Markets in Financial Instruments Directive (MiFID) 

MiFID II is a legislative framework instituted by the European Union (EU) to regulate financial markets in the bloc and improve protections for investors. Its aim is to standardize practices across the EU and restore confidence in the industry, especially after the 2008 financial crisis.



The 2nd Markets in Financial Instruments Directive (MiFID II) and the associated Regulation (MiFIR) came into effect across the EU on January 3, 2018 (replacing MiFID from 2007). When it was introduced, MiFID II was the most significant piece of financial regulation since the 2008 financial crisis, covering most of the financial services industry.

Its objective is to strengthen investor protection through increased transparency and reporting, enhanced governance rules and heightened regulation of markets. The regulatory text itself consists of both a Directive and Regulation, as well as myriad Regulatory Technical Standards (RTS), Implementing Technical Standards and Delegated Acts.


The precipitate size of this regulation, combined with the clarifications and guidance that continues to be published means compliance remains an challenge for many firms, as evidenced by the latest data from ESMA on sanctions and measures enforced by the National Competent Authorities (NCAs). A few of the key areas of the MiFID II framework that have proven challenging for firms comprise Transaction ReportingBest ExecutionRecord Keeping and Trade Reconstruction as highlighted below. 

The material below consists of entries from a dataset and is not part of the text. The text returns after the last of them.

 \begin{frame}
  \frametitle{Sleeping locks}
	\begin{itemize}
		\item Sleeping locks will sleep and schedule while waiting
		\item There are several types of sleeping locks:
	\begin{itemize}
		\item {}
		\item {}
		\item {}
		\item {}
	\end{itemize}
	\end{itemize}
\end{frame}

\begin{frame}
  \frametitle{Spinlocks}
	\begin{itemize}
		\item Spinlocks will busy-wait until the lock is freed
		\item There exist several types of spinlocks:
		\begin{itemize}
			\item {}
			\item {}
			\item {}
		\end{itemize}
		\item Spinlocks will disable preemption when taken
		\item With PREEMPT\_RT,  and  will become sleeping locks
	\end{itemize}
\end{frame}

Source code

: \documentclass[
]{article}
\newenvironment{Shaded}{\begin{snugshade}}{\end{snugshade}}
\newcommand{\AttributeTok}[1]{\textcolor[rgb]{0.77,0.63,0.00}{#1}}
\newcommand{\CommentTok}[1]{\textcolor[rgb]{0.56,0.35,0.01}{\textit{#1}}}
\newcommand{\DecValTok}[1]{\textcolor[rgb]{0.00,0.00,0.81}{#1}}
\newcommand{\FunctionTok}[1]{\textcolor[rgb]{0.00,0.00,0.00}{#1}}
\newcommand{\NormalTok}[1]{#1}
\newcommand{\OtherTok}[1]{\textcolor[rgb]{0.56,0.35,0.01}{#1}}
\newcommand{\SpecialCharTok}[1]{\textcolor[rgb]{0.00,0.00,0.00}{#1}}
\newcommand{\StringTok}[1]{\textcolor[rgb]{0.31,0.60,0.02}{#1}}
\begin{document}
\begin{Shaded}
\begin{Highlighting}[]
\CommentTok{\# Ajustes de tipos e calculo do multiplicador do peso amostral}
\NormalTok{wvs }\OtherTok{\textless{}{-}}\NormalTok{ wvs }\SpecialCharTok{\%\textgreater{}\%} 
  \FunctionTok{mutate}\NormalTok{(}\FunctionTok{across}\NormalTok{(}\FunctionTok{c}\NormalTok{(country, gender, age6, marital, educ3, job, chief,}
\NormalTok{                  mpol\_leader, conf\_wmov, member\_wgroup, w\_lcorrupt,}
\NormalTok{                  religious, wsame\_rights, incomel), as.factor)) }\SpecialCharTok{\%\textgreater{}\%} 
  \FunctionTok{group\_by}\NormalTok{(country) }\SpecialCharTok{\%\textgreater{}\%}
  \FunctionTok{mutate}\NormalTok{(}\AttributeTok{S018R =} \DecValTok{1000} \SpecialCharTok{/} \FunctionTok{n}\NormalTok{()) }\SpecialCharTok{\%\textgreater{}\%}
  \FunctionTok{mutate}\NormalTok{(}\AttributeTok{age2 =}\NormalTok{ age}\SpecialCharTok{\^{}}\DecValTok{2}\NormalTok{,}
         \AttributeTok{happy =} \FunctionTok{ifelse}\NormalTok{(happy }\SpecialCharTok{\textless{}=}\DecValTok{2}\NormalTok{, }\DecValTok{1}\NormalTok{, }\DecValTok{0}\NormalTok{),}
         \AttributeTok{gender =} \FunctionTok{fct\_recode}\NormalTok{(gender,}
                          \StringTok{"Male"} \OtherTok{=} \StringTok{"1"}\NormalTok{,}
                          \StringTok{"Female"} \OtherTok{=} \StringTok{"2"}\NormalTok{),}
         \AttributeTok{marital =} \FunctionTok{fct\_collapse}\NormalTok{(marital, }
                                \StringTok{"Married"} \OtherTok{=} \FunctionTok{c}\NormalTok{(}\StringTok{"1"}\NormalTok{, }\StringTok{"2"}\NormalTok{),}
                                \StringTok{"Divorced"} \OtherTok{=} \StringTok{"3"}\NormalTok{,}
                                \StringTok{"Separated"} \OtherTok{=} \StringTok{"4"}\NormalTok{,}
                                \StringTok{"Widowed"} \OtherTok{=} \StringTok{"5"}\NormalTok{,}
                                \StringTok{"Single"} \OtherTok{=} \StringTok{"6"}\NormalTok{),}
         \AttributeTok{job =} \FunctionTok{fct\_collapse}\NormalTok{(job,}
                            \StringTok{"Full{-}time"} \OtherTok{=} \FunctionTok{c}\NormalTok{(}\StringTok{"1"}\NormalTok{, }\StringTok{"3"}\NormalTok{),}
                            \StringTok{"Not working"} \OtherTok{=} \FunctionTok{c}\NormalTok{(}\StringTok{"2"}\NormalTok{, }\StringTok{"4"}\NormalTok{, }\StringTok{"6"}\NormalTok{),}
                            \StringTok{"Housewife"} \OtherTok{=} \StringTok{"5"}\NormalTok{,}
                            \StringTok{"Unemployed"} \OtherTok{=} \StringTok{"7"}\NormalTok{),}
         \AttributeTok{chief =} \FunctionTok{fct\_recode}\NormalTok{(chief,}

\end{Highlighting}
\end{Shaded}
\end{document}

Transaction reporting requirements existed under MiFID I, the scope and overall intention of the transaction reporting framework was greatly expanded  when MiFID II was introduced. The obligation to report transactions under MiFIR requires investment firms that execute transactions in financial instruments to report complete and accurate details of such transactions to a NCA - the FCA in the UK - as quickly as possible, and no later than the close of the following working day. Transaction reporting data is then used by the FCA and other regulators to detect and investigate suspected market abuse, as well as to conduct supervision and to support the work of other regulatory authorities (such as the Bank of England).

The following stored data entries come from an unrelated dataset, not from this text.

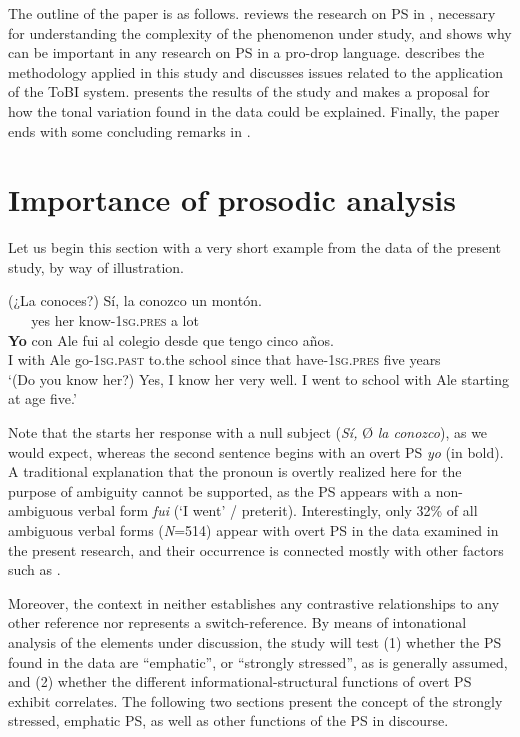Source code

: \documentclass[output=paper]{langsci/langscibook}
\begin{document}
The outline of the paper is as follows.  reviews the research on PS in , necessary for understanding the complexity of the phenomenon under study, and shows why  can be important in any research on PS in a pro-drop language.  describes the methodology applied in this study and discusses issues related to the application of the ToBI system.  presents the results of the study and makes a proposal for how the tonal variation found in the data could be explained. Finally, the paper ends with some concluding remarks in . 

\section{Importance of prosodic analysis}
\label{sec:pes:2}
Let us begin this section with a very short example  from the data of the present study, by way of illustration.


\ea \label{ex:pes:1}
\gll  (¿La conoces?)   Sí,  la  conozco     un montón.\\
      ~ ~     yes  her   know-\textsc{1sg}.\textsc{pres}  a lot\\
     
\gll \textbf{Yo} con Ale   fui     al colegio  desde que tengo     cinco a{\~n}os. \\
     I with Ale    go-\textsc{1sg}.\textsc{past}   to.the school  since that have-\textsc{1sg}.\textsc{pres} five years\\
\glt ‘(Do you know her?) Yes, I know her very well. I went to school with Ale starting at age five.’
\z

Note that the  starts her response with a null subject (\textit{Sí,} Ø \textit{la conozco}), as we would expect, whereas the second sentence begins with an overt PS \textit{yo} (in bold). A traditional explanation that the pronoun is overtly realized here for the purpose of ambiguity cannot be supported, as the PS appears with a non-ambiguous verbal form \textit{fui} (‘I went’ / preterit). Interestingly, only 32\% of all ambiguous verbal forms (\textit{N}=514) appear with overt PS in the data examined in the present research, and their occurrence is connected mostly with other factors such as .

Moreover, the context in  neither establishes any contrastive relationships to any other reference nor represents a switch-reference. By means of intonational analysis of the elements under discussion, the study will test 
(1) whether the PS found in the data are ``emphatic'', or ``strongly stressed'', as is generally assumed, and
(2) whether the different informational-structural functions of overt PS exhibit  correlates. The following two sections present the concept of the strongly stressed, emphatic PS, as well as other functions of the PS in discourse.
  
\end{document}
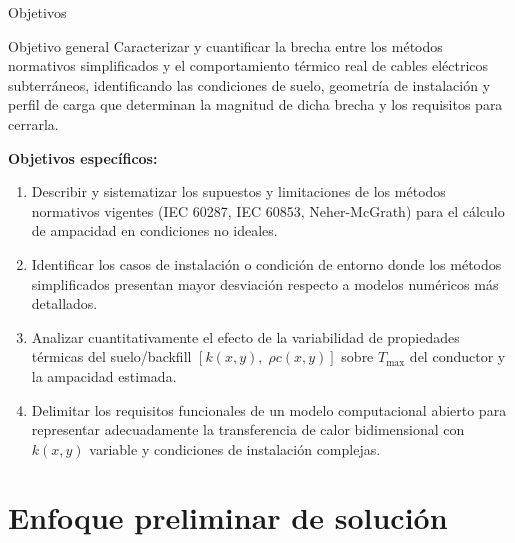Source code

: \documentclass[aspectratio=169]{beamer}
\begin{document}
\begin{frame}{Objetivos}

\begin{block}{Objetivo general}
\justifying\small
Caracterizar y cuantificar la brecha entre los métodos normativos
simplificados y el comportamiento térmico real de cables eléctricos
subterráneos, identificando las condiciones de suelo, geometría de
instalación y perfil de carga que determinan la magnitud de dicha
brecha y los requisitos para cerrarla.
\end{block}

\vspace{0.5em}
\textbf{Objetivos específicos:}
\begin{enumerate}[leftmargin=*]\small
    \item Describir y sistematizar los supuestos y limitaciones de los
          métodos normativos vigentes (IEC 60287, IEC 60853, Neher-McGrath)
          para el cálculo de ampacidad en condiciones no ideales.
    \item Identificar los casos de instalación o condición de entorno donde
          los métodos simplificados presentan mayor desviación respecto a
          modelos numéricos más detallados.
    \item Analizar cuantitativamente el efecto de la variabilidad de
          propiedades térmicas del suelo/backfill $[k(x,y),\;\rho c(x,y)]$
          sobre $T_{\max}$ del conductor y la ampacidad estimada.
    \item Delimitar los requisitos funcionales de un modelo computacional
          abierto para representar adecuadamente la transferencia de calor
          bidimensional con $k(x,y)$ variable y condiciones de instalación
          complejas.
\end{enumerate}
\end{frame}



\section{Enfoque preliminar de solución}
\end{document}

*** transaction reporting is separate to trade reporting, a MiFID requirement for firms to report basic trade data to the market on a near real-time basis. ***

Changes to transaction reporting introduced by MiFID II:

  • Data reported – 65 pieces of data are required to be reported per transaction (only 13 of which were used in MiFID I), and range from basic economic information, to detailed data on the instrument itself, the trader or even the algorithm involved in the execution.
  • Instruments covered – all security derivatives and cash equities are now in scope of reporting.
  • Timelines and mechanisms – reports must be made via an Approved Reporting Mechanism (ARM) and by no later than the end of day the following day (T+1).
  • Type of transaction – no longer covering only market-side trades, the definition of ‘transaction’ now covers any purchase or sale of a reportable financial instrument, entering or closing a derivative contract in a financial instrument, and any change in notional amount of that contract. There are also some specific exclusions that do not require reporting, which only increases the overhead in reporting correctly.
  • Reporting responsibility – depending on a firm’s counterparty, the responsibility for reporting a transaction will fall on one or both parties, requiring sharing of trade information between firms.

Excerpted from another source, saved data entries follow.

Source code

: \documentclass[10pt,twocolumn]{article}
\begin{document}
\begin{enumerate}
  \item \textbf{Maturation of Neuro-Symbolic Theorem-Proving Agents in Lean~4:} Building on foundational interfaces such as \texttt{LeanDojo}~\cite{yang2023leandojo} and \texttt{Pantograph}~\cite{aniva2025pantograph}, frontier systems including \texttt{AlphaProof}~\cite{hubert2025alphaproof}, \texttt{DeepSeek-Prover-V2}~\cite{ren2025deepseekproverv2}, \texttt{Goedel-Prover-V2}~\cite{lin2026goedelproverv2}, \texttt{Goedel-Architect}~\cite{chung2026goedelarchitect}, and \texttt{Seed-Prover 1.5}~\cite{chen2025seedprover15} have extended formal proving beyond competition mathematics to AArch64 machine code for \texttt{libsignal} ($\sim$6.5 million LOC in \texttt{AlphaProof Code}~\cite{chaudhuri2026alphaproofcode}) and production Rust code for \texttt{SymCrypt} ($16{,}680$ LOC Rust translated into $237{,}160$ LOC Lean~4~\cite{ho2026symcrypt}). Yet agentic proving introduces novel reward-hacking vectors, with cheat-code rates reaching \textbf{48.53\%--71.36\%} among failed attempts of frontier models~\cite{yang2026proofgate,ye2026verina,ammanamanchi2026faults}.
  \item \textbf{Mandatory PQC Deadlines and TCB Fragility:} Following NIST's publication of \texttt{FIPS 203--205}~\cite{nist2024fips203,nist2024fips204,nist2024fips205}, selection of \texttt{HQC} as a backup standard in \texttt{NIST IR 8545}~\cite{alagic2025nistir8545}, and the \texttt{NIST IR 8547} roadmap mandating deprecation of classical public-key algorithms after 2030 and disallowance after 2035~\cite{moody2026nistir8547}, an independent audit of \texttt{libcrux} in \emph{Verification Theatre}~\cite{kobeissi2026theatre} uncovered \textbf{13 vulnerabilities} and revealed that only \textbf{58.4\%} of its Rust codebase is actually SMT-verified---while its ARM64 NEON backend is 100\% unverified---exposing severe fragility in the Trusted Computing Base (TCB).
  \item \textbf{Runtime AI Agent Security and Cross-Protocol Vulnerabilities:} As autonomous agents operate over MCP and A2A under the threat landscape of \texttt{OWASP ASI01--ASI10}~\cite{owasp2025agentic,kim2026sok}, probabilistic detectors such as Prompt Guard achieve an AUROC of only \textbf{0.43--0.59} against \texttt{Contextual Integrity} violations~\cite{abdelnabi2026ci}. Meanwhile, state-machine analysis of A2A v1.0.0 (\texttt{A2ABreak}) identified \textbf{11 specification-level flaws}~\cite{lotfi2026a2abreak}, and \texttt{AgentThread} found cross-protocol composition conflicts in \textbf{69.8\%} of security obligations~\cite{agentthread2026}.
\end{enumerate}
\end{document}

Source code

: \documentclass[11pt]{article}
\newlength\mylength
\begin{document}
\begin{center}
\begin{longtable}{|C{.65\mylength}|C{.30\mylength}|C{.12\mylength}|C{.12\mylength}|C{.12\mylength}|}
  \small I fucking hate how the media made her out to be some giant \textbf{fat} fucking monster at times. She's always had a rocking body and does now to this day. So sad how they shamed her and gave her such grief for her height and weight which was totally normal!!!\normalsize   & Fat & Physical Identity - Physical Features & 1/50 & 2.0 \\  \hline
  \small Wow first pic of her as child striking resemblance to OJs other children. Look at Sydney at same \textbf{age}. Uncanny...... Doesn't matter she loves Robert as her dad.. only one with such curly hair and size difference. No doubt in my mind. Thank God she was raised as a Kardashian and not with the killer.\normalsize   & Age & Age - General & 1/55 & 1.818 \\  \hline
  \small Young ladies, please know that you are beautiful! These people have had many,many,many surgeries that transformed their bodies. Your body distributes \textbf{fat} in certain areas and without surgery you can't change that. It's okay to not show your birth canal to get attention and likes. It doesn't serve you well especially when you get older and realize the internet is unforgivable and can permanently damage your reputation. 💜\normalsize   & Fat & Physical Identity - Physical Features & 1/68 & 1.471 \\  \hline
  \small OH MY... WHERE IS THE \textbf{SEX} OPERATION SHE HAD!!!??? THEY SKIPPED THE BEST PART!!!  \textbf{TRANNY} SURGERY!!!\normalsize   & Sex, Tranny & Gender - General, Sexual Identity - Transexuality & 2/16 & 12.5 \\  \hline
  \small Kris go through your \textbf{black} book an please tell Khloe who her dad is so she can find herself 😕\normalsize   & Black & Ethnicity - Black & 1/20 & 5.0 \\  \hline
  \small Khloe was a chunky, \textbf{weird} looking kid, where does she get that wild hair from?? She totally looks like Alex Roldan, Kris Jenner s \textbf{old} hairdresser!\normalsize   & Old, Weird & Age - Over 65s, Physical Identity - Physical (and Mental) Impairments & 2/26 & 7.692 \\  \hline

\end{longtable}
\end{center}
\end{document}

Under MiFID II, firms are expected to implement ‘all sufficient steps’ to ensure the best possible results for their clients. When executing a client order, firms are expected to consider “costs, price, speed, size, likelihood of execution and settlement, nature or any other relevant consideration”.

As well as the required policies and procedures a firm must have in place to ensure these outcomes are reached, MiFID II requires firms to disclose far more information to demonstrate the quality of, and compliance with, its best execution responsibilities. Best Execution reports include:


  • Top 5 execution venues by volume, broken down by instrument class as defined in RTS 28. Reports must be published annually.
  • Assessments of the execution quality obtained on different execution venues as defined in RTS 27. Reports must be published on a quarterly basis (no later than 3 months after the end of each quarter) and include data for each trading day.
  • Execution venues must also publish a summary of the quality of their execution on a quarterly basis. 


To ensure that financial firms can demonstrate compliance with the MiFID II rules, there are requirements for them to store detailed & extensive records of their transaction, documents, and communications. The scope of the records that need to be kept significantly increased when MiFID II was introduced and includes:

  • every client order received (regardless of whether the transaction was completed)
  • complete transaction records
  • every ‘decision to deal’

Importantly, the scope of MiFID II's record keeping requirements extends to all communications (telephone conversations, emails, instant messages and meeting notes which relate to transactions or client orders).  All of these records must be kept in a ‘readily accessible’ medium, in a Write-Once-Read-Many (WORM) format, for a minimum of 5 years. This is all so the relevant NCA can access and review records as and when requested.

In practice, a firm may be asked at any point to provide all the records that relate to a particular trade or client order. The firm would then be expected to ‘reconstruct’ the trade, bringing together all the transaction/order details, conversations, emails, meeting minutes and more.

Given the typical deadline for completing a reconstruction is 72 hours after a request is made, the ability to access, identify and connect different records across different data formats is a significant challenge for most firms.